Yep, there are null rows at the end (and the one at the beginning).  We should drop all of these.

In [5]:
bkm = bkm.dropna()
print(len(bkm))
bkm.head()

41188


Unnamed: 0,age,job,marital,education,default,housing,loan,contact,month,day_of_week,...,campaign,pdays,previous,poutcome,emp.var.rate,cons.price.idx,cons.conf.idx,euribor3m,nr.employed,y
0,56,housemaid,married,basic.4y,no,no,no,telephone,may,mon,...,1,999,0,nonexistent,1.1,93.994,-36.4,4.857,5191.0,no
1,57,services,married,high.school,unknown,no,no,telephone,may,mon,...,1,999,0,nonexistent,1.1,93.994,-36.4,4.857,5191.0,no
2,37,services,married,high.school,no,yes,no,telephone,may,mon,...,1,999,0,nonexistent,1.1,93.994,-36.4,4.857,5191.0,no
3,40,admin.,married,basic.6y,no,no,no,telephone,may,mon,...,1,999,0,nonexistent,1.1,93.994,-36.4,4.857,5191.0,no
4,56,services,married,high.school,no,no,yes,telephone,may,mon,...,1,999,0,nonexistent,1.1,93.994,-36.4,4.857,5191.0,no


In [6]:
# Create a set of dummy variables from the sex variable
bkm_job = pd.get_dummies(bkm['job'])
bkm_marital = pd.get_dummies(bkm['marital'])
bkm_education = pd.get_dummies(bkm['education'])
bkm_housing = pd.get_dummies(bkm['housing'])
bkm_loan = pd.get_dummies(bkm['loan'])

# Join the dummy variables to the main dataframe
bkm = pd.concat([bkm, bkm_job, bkm_marital, bkm_education, bkm_housing, bkm_loan], axis=1)
bkm.head()

Unnamed: 0,age,job,marital,education,default,housing,loan,contact,month,day_of_week,...,illiterate,professional.course,university.degree,unknown,no,unknown.1,yes,no.1,unknown.2,yes.1
0,56,housemaid,married,basic.4y,no,no,no,telephone,may,mon,...,0,0,0,0,1,0,0,1,0,0
1,57,services,married,high.school,unknown,no,no,telephone,may,mon,...,0,0,0,0,1,0,0,1,0,0
2,37,services,married,high.school,no,yes,no,telephone,may,mon,...,0,0,0,0,0,0,1,1,0,0
3,40,admin.,married,basic.6y,no,no,no,telephone,may,mon,...,0,0,0,0,1,0,0,1,0,0
4,56,services,married,high.school,no,no,yes,telephone,may,mon,...,0,0,0,0,1,0,0,0,0,1


## Building a Model - Default Settings

We will use multi-layer perceptron modeling (MLP) to classify if a client has subscribed to a term deposit.

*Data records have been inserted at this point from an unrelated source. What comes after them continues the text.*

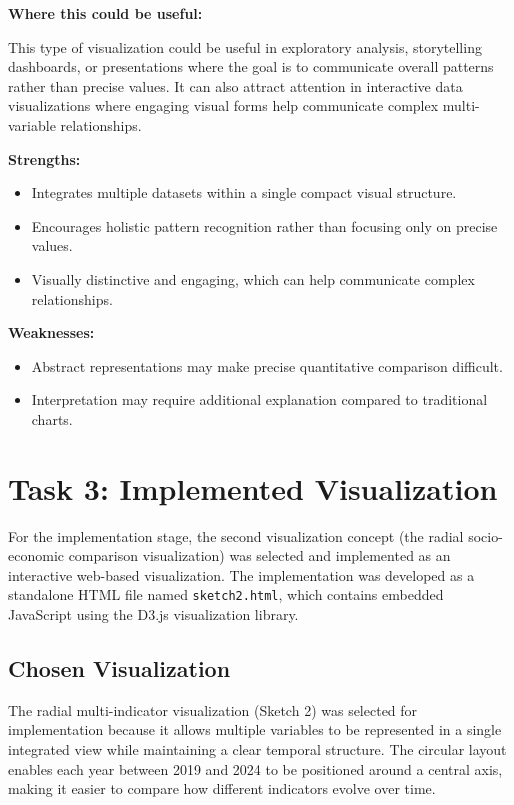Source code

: \documentclass[11pt,a4paper]{article}
\begin{document}
\textbf{Where this could be useful:}

This type of visualization could be useful in exploratory analysis, storytelling dashboards, or presentations where the goal is to communicate overall patterns rather than precise values. It can also attract attention in interactive data visualizations where engaging visual forms help communicate complex multi-variable relationships.

\textbf{Strengths:}
\begin{itemize}[leftmargin=1.5em]
    \item Integrates multiple datasets within a single compact visual structure.
    \item Encourages holistic pattern recognition rather than focusing only on precise values.
    \item Visually distinctive and engaging, which can help communicate complex relationships.
\end{itemize}

\textbf{Weaknesses:}
\begin{itemize}[leftmargin=1.5em]
    \item Abstract representations may make precise quantitative comparison difficult.
    \item Interpretation may require additional explanation compared to traditional charts.
\end{itemize}
\section{Task 3: Implemented Visualization}

For the implementation stage, the second visualization concept (the radial socio-economic comparison visualization) was selected and implemented as an interactive web-based visualization. The implementation was developed as a standalone HTML file named \texttt{sketch2.html}, which contains embedded JavaScript using the D3.js visualization library.

\subsection{Chosen Visualization}

The radial multi-indicator visualization (Sketch 2) was selected for implementation because it allows multiple variables to be represented in a single integrated view while maintaining a clear temporal structure. The circular layout enables each year between 2019 and 2024 to be positioned around a central axis, making it easier to compare how different indicators evolve over time.
\end{document}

We will drop non-numerical data:

In [7]:
bkm.drop(['job', 'marital', 'education', 'default', 'housing', 'loan',
       'contact', 'month', 'day_of_week', 'poutcome', ],axis=1,inplace=True) #Removing unnecessary columns

In [8]:
bkm.shape

(41188, 41)

In [9]:
# Identifying variables
X = bkm.drop('y', axis=1)
Y = bkm.y

In [10]:
# Establishing and fitting the model, with a single, 100 perceptron layer.
mlp = MLPClassifier()
mlp.fit(X, Y)

MLPClassifier(activation='relu', alpha=0.0001, batch_size='auto', beta_1=0.9,
       beta_2=0.999, early_stopping=False, epsilon=1e-08,
       hidden_layer_sizes=(100,), learning_rate='constant',
       learning_rate_init=0.001, max_iter=200, momentum=0.9,
       nesterovs_momentum=True, power_t=0.5, random_state=None,
       shuffle=True, solver='adam', tol=0.0001, validation_fraction=0.1,
       verbose=False, warm_start=False)

The following are the ground truth percentages for reference:

In [11]:
Y.value_counts()/len(Y)

no     0.887346
yes    0.112654
Name: y, dtype: float64

We will calculate the adjusted rand score.  This score will tell us how the prediction relates to the ground truth of the data.
- http://scikit-learn.org/stable/modules/generated/sklearn.metrics.adjusted_rand_score.html

In [12]:
# 10-fold cross validation
ars = cross_val_score(mlp, X, Y, scoring='adjusted_rand_score', cv=5)
print('Cross Validation Scores: {:.5f}(+/- {:.2f})'.format(ars.mean(), ars.std()*2))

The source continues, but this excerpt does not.